According to police, 57 year-old Robert Lewis Dear stormed the Colorado Springs Planned Parenthood facility on November 27, wounding nine people and killing three, including a police officer. CNN notes that Dear reportedly complained about "baby parts" during the ordeal and told investigators that he has "anti-abortion and anti-government views." Authorities have not confirmed that Dear's political opinions served as a motive for the attack.

Indeed, Senator Cruz even mused that Robert Dear might have been well on the other side of the American political spectrum, suggesting that the rampage is not so easily categorized or explained away.

"We know that he was a man who was registered to vote as a woman," Cruz said of the alleged attacker's voter registration. "The media promptly wants to blame him on the pro-life moment when at this point there is very little evidence to suggest that."

In his comments, Cruz also criticized "vicious rhetoric on the left blaming those who are pro-life" and (ostensibly) joked that Robert Dear could be a "transgendered leftist activist."

On Saturday, Senator Cruz became the first GOP candidate to publicly address the incident, describing the shootings as "unacceptable, horrific and wrong." Nevertheless, Cruz still has no affection for Planned Parenthood as an institution, having previously described the organization as an "criminal enterprise."

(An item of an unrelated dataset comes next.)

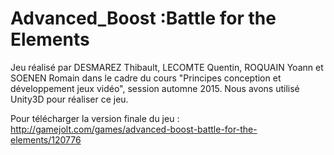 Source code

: # Advanced_Boost :Battle for the Elements

Jeu réalisé par  DESMAREZ Thibault, LECOMTE Quentin, ROQUAIN Yoann et SOENEN Romain dans le cadre du cours "Principes conception et développement jeux vidéo", session automne 2015. Nous avons utilisé Unity3D pour réaliser ce jeu.

Pour télécharger la version finale du jeu : http://gamejolt.com/games/advanced-boost-battle-for-the-elements/120776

Cruz has been at the forefront of an ongoing effort by congressional Republicans to defund Planned Parenthood ever since the release of a series of controversial videos by an anti-abortion group over the summer. In addition to his assertion that no further taxpayer funds should be provided to the organization, Ted Cruz has also vowed to launch a criminal investigation of Planned Parenthood.

"If I'm elected president, let me tell you about my first day in office. The first thing I intend to do is to rescind every illegal and unconstitutional executive action taken by Barack Obama," Ted Cruz said in his closing statement at the Republican debate in August. "The next thing I intend to do is instruct the Department of Justice to open an investigation into these videos and to prosecute Planned Parenthood for any criminal violations."

The attempt by Ted Cruz to remain steadfast in his convictions while striking a tone that is diplomatic and conciliatory might well be resonating with voters as the senator appears to be gaining ground against GOP frontrunner Donald Trump. In a recent Quinnipac poll of Iowa Republicans, Ted Cruz has pulled within two points of Trump. The Iowa Caucuses will be held on February 1, 2016.